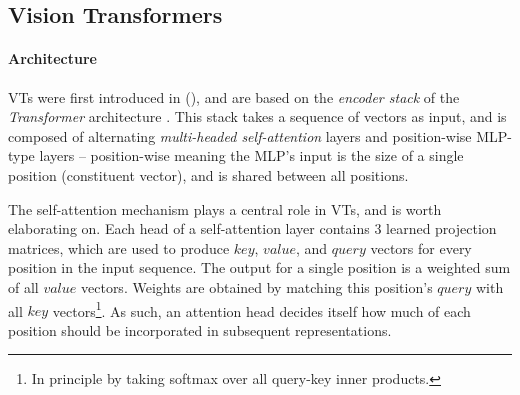

\subsection{Vision Transformers} \label{vits}
\paragraph{Architecture}
VTs were first introduced in \citeauthor{dosovitskiy2020image} (\citeyear{dosovitskiy2020image}), and are based on the \textit{encoder stack} of the \textit{Transformer} architecture \citep{vaswani2017attention}. This stack takes a sequence of vectors as input, and is composed of alternating \textit{multi-headed self-attention} layers and position-wise MLP-type layers -- position-wise meaning the MLP's input is the size of a single position (constituent vector), and is shared between all positions.

The self-attention mechanism plays a central role in VTs, and is worth elaborating on. Each head of a self-attention layer contains 3 learned projection matrices, which are used to produce $key$, $value$, and $query$ vectors for every position in the input sequence. The output for a single position is a weighted sum of all $value$ vectors. Weights are obtained by matching this position's $query$ with all $key$ vectors\footnote{In principle by taking softmax over all query-key inner products.}. As such, an attention head decides itself how much of each position should be incorporated in subsequent representations.

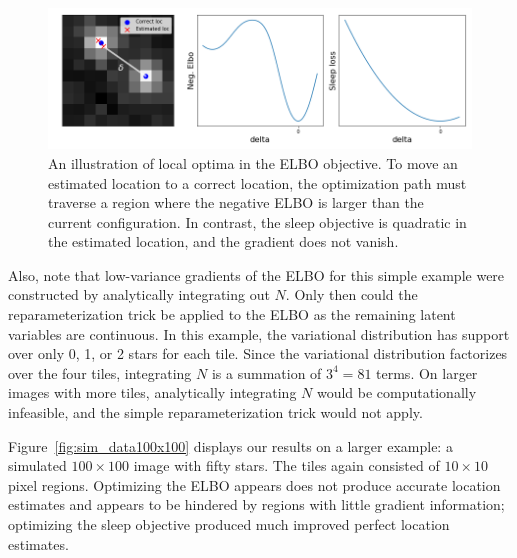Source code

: \begin{figure}[!htb]
    \centering
    \includegraphics[width=\textwidth]{figures/local_minima_cartoon.png}
    \caption{An illustration of local optima in the ELBO objective. 
    To move an estimated location to a correct location, 
    the optimization path must traverse a region where the negative ELBO is larger than the current configuration. 
    In contrast, the sleep objective is quadratic in the estimated location, and the gradient does not vanish. }
    \label{fig:local_optima_cartoon}
\end{figure}

Also, note that low-variance gradients of the ELBO for this simple example were constructed by analytically integrating out $N$. Only then could the reparameterization trick be applied to the ELBO as the remaining latent variables are continuous. 
In this example, the variational distribution has support over only 0, 1, or 2 stars for each tile. 
Since the variational distribution factorizes over the four tiles, integrating $N$ is a summation of $3^4 = 81$ terms.
On larger images with more tiles, analytically integrating $N$ would be computationally infeasible, 
and the simple reparameterization trick would not apply. 

Figure~\ref{fig:sim_data100x100} displays our results on a larger example: a simulated $100\times 100$ image with fifty stars. 
The tiles again consisted of $10\times 10$ pixel regions. 
Optimizing the ELBO appears does not produce accurate location estimates and appears to be hindered by regions with little gradient information; optimizing the sleep objective produced much improved perfect location estimates.


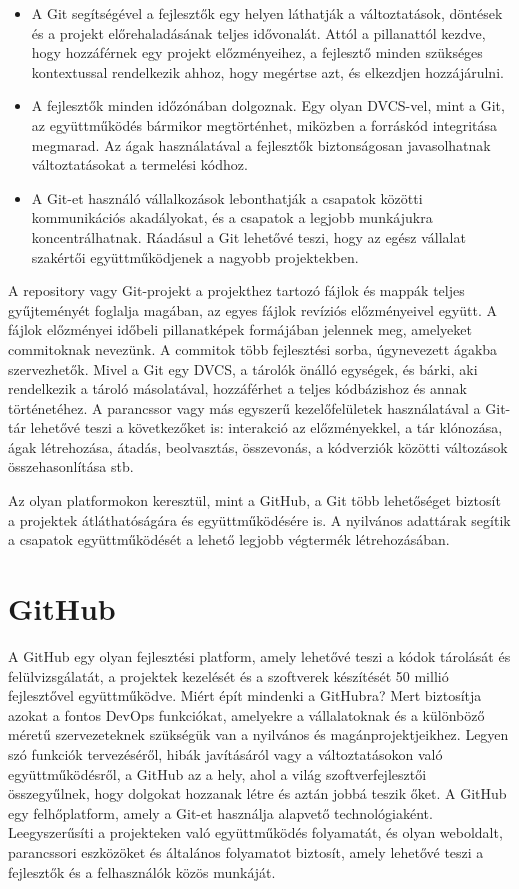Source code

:\begin{itemize}
  \item A Git segítségével a fejlesztők egy helyen láthatják a változtatások, döntések és a projekt előrehaladásának teljes idővonalát. Attól a pillanattól kezdve, hogy hozzáférnek egy projekt előzményeihez, a fejlesztő minden szükséges kontextussal rendelkezik ahhoz, hogy megértse azt, és elkezdjen hozzájárulni.
  \item A fejlesztők minden időzónában dolgoznak. Egy olyan DVCS-vel, mint a Git, az együttműködés bármikor megtörténhet, miközben a forráskód integritása megmarad. Az ágak használatával a fejlesztők biztonságosan javasolhatnak változtatásokat a termelési kódhoz.
  \item A Git-et használó vállalkozások lebonthatják a csapatok közötti kommunikációs akadályokat, és a csapatok a legjobb munkájukra koncentrálhatnak. Ráadásul a Git lehetővé teszi, hogy az egész vállalat szakértői együttműködjenek a nagyobb projektekben.
\end{itemize}

A repository vagy Git-projekt a projekthez tartozó fájlok és mappák teljes gyűjteményét foglalja magában, az egyes fájlok revíziós előzményeivel együtt. A fájlok előzményei időbeli pillanatképek formájában jelennek meg, amelyeket commitoknak nevezünk. A commitok több fejlesztési sorba, úgynevezett ágakba szervezhetők. Mivel a Git egy DVCS, a tárolók önálló egységek, és bárki, aki rendelkezik a tároló másolatával, hozzáférhet a teljes kódbázishoz és annak történetéhez. A parancssor vagy más egyszerű kezelőfelületek használatával a Git-tár lehetővé teszi a következőket is: interakció az előzményekkel, a tár klónozása, ágak létrehozása, átadás, beolvasztás, összevonás, a kódverziók közötti változások összehasonlítása stb.

Az olyan platformokon keresztül, mint a GitHub, a Git több lehetőséget biztosít a projektek átláthatóságára és együttműködésére is. A nyilvános adattárak segítik a csapatok együttműködését a lehető legjobb végtermék létrehozásában.
\cite{git}

\section{GitHub}
A GitHub egy olyan fejlesztési platform, amely lehetővé teszi a kódok tárolását és felülvizsgálatát, a projektek kezelését és a szoftverek készítését 50 millió fejlesztővel együttműködve. Miért épít mindenki a GitHubra? Mert biztosítja azokat a fontos DevOps funkciókat, amelyekre a vállalatoknak és a különböző méretű szervezeteknek szükségük van a nyilvános és magánprojektjeikhez. Legyen szó funkciók tervezéséről, hibák javításáról vagy a változtatásokon való együttműködésről, a GitHub az a hely, ahol a világ szoftverfejlesztői összegyűlnek, hogy dolgokat hozzanak létre és aztán jobbá teszik őket. A GitHub egy felhőplatform, amely a Git-et használja alapvető technológiaként. Leegyszerűsíti a projekteken való együttműködés folyamatát, és olyan weboldalt, parancssori eszközöket és általános folyamatot biztosít, amely lehetővé teszi a fejlesztők és a felhasználók közös munkáját.

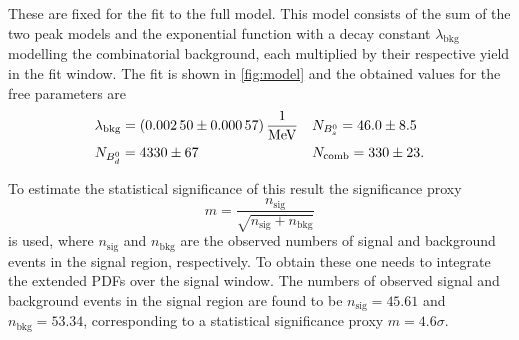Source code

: These are fixed for the fit to the full model. This model consists of the sum of the two peak models and the exponential function with a decay constant $\lambda_\mathrm{bkg}$ modelling the combinatorial background, each multiplied by their respective yield in the fit window. The fit is shown in \autoref{fig:model} and the obtained values for the free parameters are
\begin{align*}
  &\lambda_\mathrm{bkg} = \SI{0.0025 \pm 0.00057}{\per\mega\eV} && N_{B^0_s} = \num{46 \pm 8.5}\\
  &N_{B^0_d} = \num{4330 \pm 67} && N_\mathrm{comb} = \num{330 \pm 23}.
\end{align*}

To estimate the statistical significance of this result the significance proxy
\begin{equation*}
  m = \frac{n_\mathrm{sig}}{\sqrt{n_\mathrm{sig} + n_\mathrm{bkg}}}
\end{equation*}
is used, where $n_\mathrm{sig}$ and $n_\mathrm{bkg}$ are the observed numbers of signal and background events in the signal region, respectively. To obtain these one needs to integrate the extended PDFs over the signal window.
The numbers of observed signal and background events in the signal region are found to be $n_\mathrm{sig} = \num{45.61}$ and $n_\mathrm{bkg} = \num{53.34}$, corresponding to a statistical significance proxy $m =\num{4.6}\sigma$.
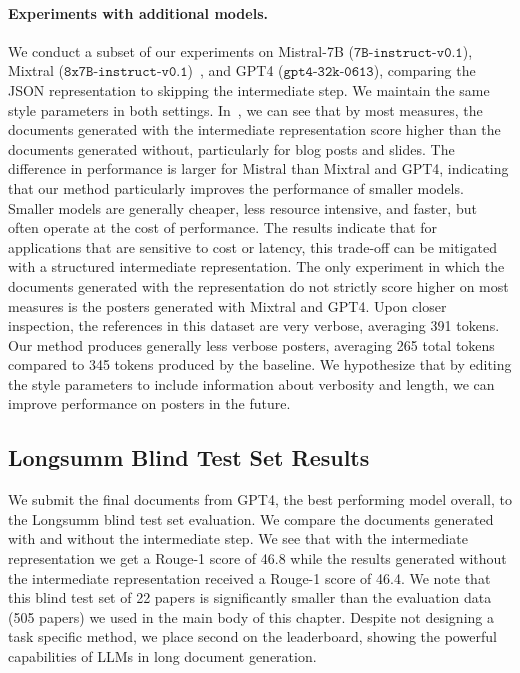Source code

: \paragraph{Experiments with additional models.} We conduct a subset of our experiments on Mistral-7B ($\texttt{7B-instruct-v0.1}$), Mixtral ($\texttt{8x7B-instruct-v0.1
}$)~\cite{jiang2023mistral7b,Jiang2024MixtralOE}, and GPT4 ($\texttt{gpt4-32k-0613}$), comparing the JSON representation to skipping the intermediate step.  We maintain the same style parameters in both settings. In~, we can see that by most measures, the documents generated with the intermediate representation score higher than the documents generated without, particularly for blog posts and slides. The difference in performance is larger for Mistral than Mixtral and GPT4, indicating that our method particularly improves the performance of smaller models. Smaller models are generally cheaper, less resource intensive, and faster, but often operate at the cost of performance. The results indicate that for applications that are sensitive to cost or latency, this trade-off can be mitigated with a structured intermediate representation. The only experiment in which the documents generated with the representation do not strictly score higher on most measures is the posters generated with Mixtral and GPT4. Upon closer inspection, the references in this dataset are very verbose, averaging 391 tokens. Our method produces generally less verbose posters, averaging 265 total tokens compared to 345 tokens produced by the baseline. We hypothesize that by editing the style parameters to include information about verbosity and length, we can improve performance on posters in the future.


\subsection{Longsumm Blind Test Set Results}\label{sec:longsumm-blind}
We submit the final documents from GPT4, the best performing model overall, to the Longsumm blind test set evaluation. We compare the documents generated with and without the intermediate step. We see that with the intermediate representation we get a Rouge-1 score of 46.8 while the results generated without the intermediate representation received a Rouge-1 score of 46.4. We note that this blind test set of 22 papers is significantly smaller than the evaluation data (505 papers) we used in the main body of this chapter. Despite not designing a task specific method, we place second on the leaderboard, showing the powerful capabilities of LLMs in long document generation.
################
● **PROBLEM TO SOLVE**
Output the material word for word, omitting its pictures.

● **TASK RESPONSE**
\subsection{Vision Transformers} \label{vits}
\paragraph{Architecture}
VTs were first introduced in \citeauthor{dosovitskiy2020image} (\citeyear{dosovitskiy2020image}), and are based on the \textit{encoder stack} of the \textit{Transformer} architecture \citep{vaswani2017attention}. This stack takes a sequence of vectors as input, and is composed of alternating \textit{multi-headed self-attention} layers and position-wise MLP-type layers -- position-wise meaning the MLP's input is the size of a single position (constituent vector), and is shared between all positions.

The self-attention mechanism plays a central role in VTs, and is worth elaborating on. Each head of a self-attention layer contains 3 learned projection matrices, which are used to produce $key$, $value$, and $query$ vectors for every position in the input sequence. The output for a single position is a weighted sum of all $value$ vectors. Weights are obtained by matching this position's $query$ with all $key$ vectors\footnote{In principle by taking softmax over all query-key inner products.}. As such, an attention head decides itself how much of each position should be incorporated in subsequent representations.

Source code

: \begin{figure}[!htb]
    \centering
    \includegraphics[width=\textwidth]{figures/local_minima_cartoon.png}
    \caption{An illustration of local optima in the ELBO objective. 
    To move an estimated location to a correct location, 
    the optimization path must traverse a region where the negative ELBO is larger than the current configuration. 
    In contrast, the sleep objective is quadratic in the estimated location, and the gradient does not vanish. }
    \label{fig:local_optima_cartoon}
\end{figure}

Also, note that low-variance gradients of the ELBO for this simple example were constructed by analytically integrating out $N$. Only then could the reparameterization trick be applied to the ELBO as the remaining latent variables are continuous. 
In this example, the variational distribution has support over only 0, 1, or 2 stars for each tile. 
Since the variational distribution factorizes over the four tiles, integrating $N$ is a summation of $3^4 = 81$ terms.
On larger images with more tiles, analytically integrating $N$ would be computationally infeasible, 
and the simple reparameterization trick would not apply. 

Figure~\ref{fig:sim_data100x100} displays our results on a larger example: a simulated $100\times 100$ image with fifty stars. 
The tiles again consisted of $10\times 10$ pixel regions. 
Optimizing the ELBO appears does not produce accurate location estimates and appears to be hindered by regions with little gradient information; optimizing the sleep objective produced much improved perfect location estimates.


Source code

:\begin{itemize}
  \item A Git segítségével a fejlesztők egy helyen láthatják a változtatások, döntések és a projekt előrehaladásának teljes idővonalát. Attól a pillanattól kezdve, hogy hozzáférnek egy projekt előzményeihez, a fejlesztő minden szükséges kontextussal rendelkezik ahhoz, hogy megértse azt, és elkezdjen hozzájárulni.
  \item A fejlesztők minden időzónában dolgoznak. Egy olyan DVCS-vel, mint a Git, az együttműködés bármikor megtörténhet, miközben a forráskód integritása megmarad. Az ágak használatával a fejlesztők biztonságosan javasolhatnak változtatásokat a termelési kódhoz.
  \item A Git-et használó vállalkozások lebonthatják a csapatok közötti kommunikációs akadályokat, és a csapatok a legjobb munkájukra koncentrálhatnak. Ráadásul a Git lehetővé teszi, hogy az egész vállalat szakértői együttműködjenek a nagyobb projektekben.
\end{itemize}

A repository vagy Git-projekt a projekthez tartozó fájlok és mappák teljes gyűjteményét foglalja magában, az egyes fájlok revíziós előzményeivel együtt. A fájlok előzményei időbeli pillanatképek formájában jelennek meg, amelyeket commitoknak nevezünk. A commitok több fejlesztési sorba, úgynevezett ágakba szervezhetők. Mivel a Git egy DVCS, a tárolók önálló egységek, és bárki, aki rendelkezik a tároló másolatával, hozzáférhet a teljes kódbázishoz és annak történetéhez. A parancssor vagy más egyszerű kezelőfelületek használatával a Git-tár lehetővé teszi a következőket is: interakció az előzményekkel, a tár klónozása, ágak létrehozása, átadás, beolvasztás, összevonás, a kódverziók közötti változások összehasonlítása stb.

Az olyan platformokon keresztül, mint a GitHub, a Git több lehetőséget biztosít a projektek átláthatóságára és együttműködésére is. A nyilvános adattárak segítik a csapatok együttműködését a lehető legjobb végtermék létrehozásában.
\cite{git}

\section{GitHub}
A GitHub egy olyan fejlesztési platform, amely lehetővé teszi a kódok tárolását és felülvizsgálatát, a projektek kezelését és a szoftverek készítését 50 millió fejlesztővel együttműködve. Miért épít mindenki a GitHubra? Mert biztosítja azokat a fontos DevOps funkciókat, amelyekre a vállalatoknak és a különböző méretű szervezeteknek szükségük van a nyilvános és magánprojektjeikhez. Legyen szó funkciók tervezéséről, hibák javításáról vagy a változtatásokon való együttműködésről, a GitHub az a hely, ahol a világ szoftverfejlesztői összegyűlnek, hogy dolgokat hozzanak létre és aztán jobbá teszik őket. A GitHub egy felhőplatform, amely a Git-et használja alapvető technológiaként. Leegyszerűsíti a projekteken való együttműködés folyamatát, és olyan weboldalt, parancssori eszközöket és általános folyamatot biztosít, amely lehetővé teszi a fejlesztők és a felhasználók közös munkáját.

Source code

: These are fixed for the fit to the full model. This model consists of the sum of the two peak models and the exponential function with a decay constant $\lambda_\mathrm{bkg}$ modelling the combinatorial background, each multiplied by their respective yield in the fit window. The fit is shown in \autoref{fig:model} and the obtained values for the free parameters are
\begin{align*}
  &\lambda_\mathrm{bkg} = \SI{0.0025 \pm 0.00057}{\per\mega\eV} && N_{B^0_s} = \num{46 \pm 8.5}\\
  &N_{B^0_d} = \num{4330 \pm 67} && N_\mathrm{comb} = \num{330 \pm 23}.
\end{align*}

To estimate the statistical significance of this result the significance proxy
\begin{equation*}
  m = \frac{n_\mathrm{sig}}{\sqrt{n_\mathrm{sig} + n_\mathrm{bkg}}}
\end{equation*}
is used, where $n_\mathrm{sig}$ and $n_\mathrm{bkg}$ are the observed numbers of signal and background events in the signal region, respectively. To obtain these one needs to integrate the extended PDFs over the signal window.
The numbers of observed signal and background events in the signal region are found to be $n_\mathrm{sig} = \num{45.61}$ and $n_\mathrm{bkg} = \num{53.34}$, corresponding to a statistical significance proxy $m =\num{4.6}\sigma$.
Source code

: \paragraph{Experiments with additional models.} We conduct a subset of our experiments on Mistral-7B ($\texttt{7B-instruct-v0.1}$), Mixtral ($\texttt{8x7B-instruct-v0.1
}$)~\cite{jiang2023mistral7b,Jiang2024MixtralOE}, and GPT4 ($\texttt{gpt4-32k-0613}$), comparing the JSON representation to skipping the intermediate step.  We maintain the same style parameters in both settings. In~, we can see that by most measures, the documents generated with the intermediate representation score higher than the documents generated without, particularly for blog posts and slides. The difference in performance is larger for Mistral than Mixtral and GPT4, indicating that our method particularly improves the performance of smaller models. Smaller models are generally cheaper, less resource intensive, and faster, but often operate at the cost of performance. The results indicate that for applications that are sensitive to cost or latency, this trade-off can be mitigated with a structured intermediate representation. The only experiment in which the documents generated with the representation do not strictly score higher on most measures is the posters generated with Mixtral and GPT4. Upon closer inspection, the references in this dataset are very verbose, averaging 391 tokens. Our method produces generally less verbose posters, averaging 265 total tokens compared to 345 tokens produced by the baseline. We hypothesize that by editing the style parameters to include information about verbosity and length, we can improve performance on posters in the future.


\subsection{Longsumm Blind Test Set Results}\label{sec:longsumm-blind}
We submit the final documents from GPT4, the best performing model overall, to the Longsumm blind test set evaluation. We compare the documents generated with and without the intermediate step. We see that with the intermediate representation we get a Rouge-1 score of 46.8 while the results generated without the intermediate representation received a Rouge-1 score of 46.4. We note that this blind test set of 22 papers is significantly smaller than the evaluation data (505 papers) we used in the main body of this chapter. Despite not designing a task specific method, we place second on the leaderboard, showing the powerful capabilities of LLMs in long document generation.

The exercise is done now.